Top of DATA FOR THIS EXERCISE

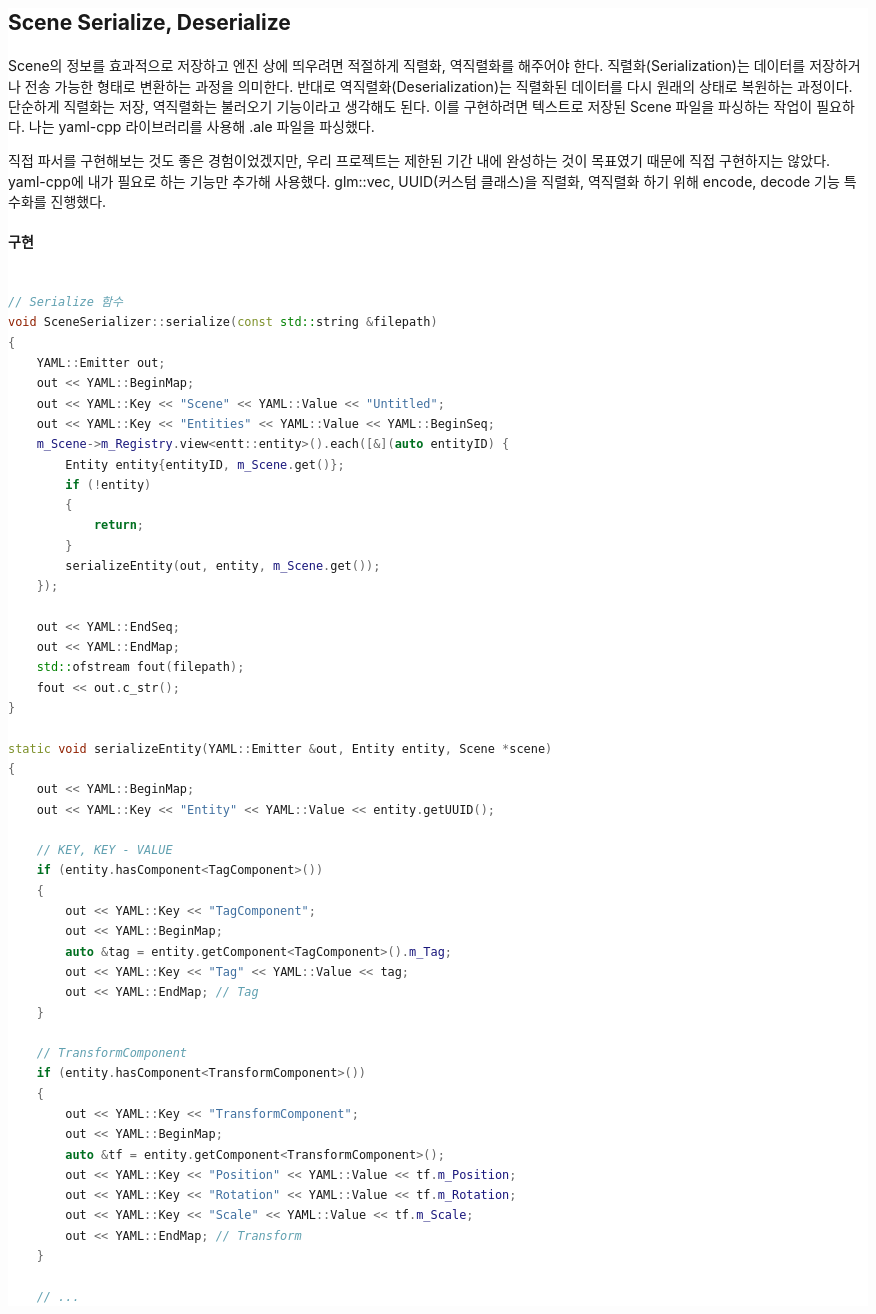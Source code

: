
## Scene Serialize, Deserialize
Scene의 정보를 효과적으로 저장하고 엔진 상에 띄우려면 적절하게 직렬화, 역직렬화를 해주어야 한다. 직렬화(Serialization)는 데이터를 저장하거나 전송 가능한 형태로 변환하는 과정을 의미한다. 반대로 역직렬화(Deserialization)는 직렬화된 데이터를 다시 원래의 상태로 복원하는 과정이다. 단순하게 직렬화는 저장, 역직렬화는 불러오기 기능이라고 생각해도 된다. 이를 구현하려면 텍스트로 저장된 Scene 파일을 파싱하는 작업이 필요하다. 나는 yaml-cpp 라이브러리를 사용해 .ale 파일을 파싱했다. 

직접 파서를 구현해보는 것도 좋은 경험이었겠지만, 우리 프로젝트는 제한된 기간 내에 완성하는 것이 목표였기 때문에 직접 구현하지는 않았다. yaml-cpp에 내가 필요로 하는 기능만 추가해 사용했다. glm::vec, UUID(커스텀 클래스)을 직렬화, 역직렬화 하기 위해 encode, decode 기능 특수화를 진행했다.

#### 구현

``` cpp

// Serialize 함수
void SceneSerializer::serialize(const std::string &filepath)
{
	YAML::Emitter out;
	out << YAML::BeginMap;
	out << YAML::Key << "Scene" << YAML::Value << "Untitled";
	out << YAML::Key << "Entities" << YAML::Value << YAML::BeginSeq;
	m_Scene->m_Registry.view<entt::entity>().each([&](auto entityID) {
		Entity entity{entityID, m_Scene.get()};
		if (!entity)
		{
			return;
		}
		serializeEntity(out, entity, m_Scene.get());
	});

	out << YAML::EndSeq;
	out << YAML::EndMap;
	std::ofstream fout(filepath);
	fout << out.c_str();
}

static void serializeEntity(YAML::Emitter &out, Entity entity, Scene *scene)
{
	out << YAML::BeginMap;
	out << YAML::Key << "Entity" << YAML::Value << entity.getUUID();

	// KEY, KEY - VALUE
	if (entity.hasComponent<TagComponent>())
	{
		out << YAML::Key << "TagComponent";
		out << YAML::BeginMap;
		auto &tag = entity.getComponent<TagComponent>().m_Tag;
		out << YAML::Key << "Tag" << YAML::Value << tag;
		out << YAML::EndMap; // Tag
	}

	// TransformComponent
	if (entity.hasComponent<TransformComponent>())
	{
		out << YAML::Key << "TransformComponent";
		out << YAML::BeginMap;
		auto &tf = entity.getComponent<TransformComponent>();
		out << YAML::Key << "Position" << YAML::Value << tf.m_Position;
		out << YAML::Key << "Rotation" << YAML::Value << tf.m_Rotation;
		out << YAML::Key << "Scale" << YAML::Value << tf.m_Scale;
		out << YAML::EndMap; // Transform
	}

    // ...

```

Bottom of DATA FOR THIS EXERCISE

ASSIGNMENT ::
When a line above contains the string "TagComponent", copy that line.

COMPLETED TASK ::
	if (entity.hasComponent<TagComponent>())
		out << YAML::Key << "TagComponent";
		auto &tag = entity.getComponent<TagComponent>().m_Tag;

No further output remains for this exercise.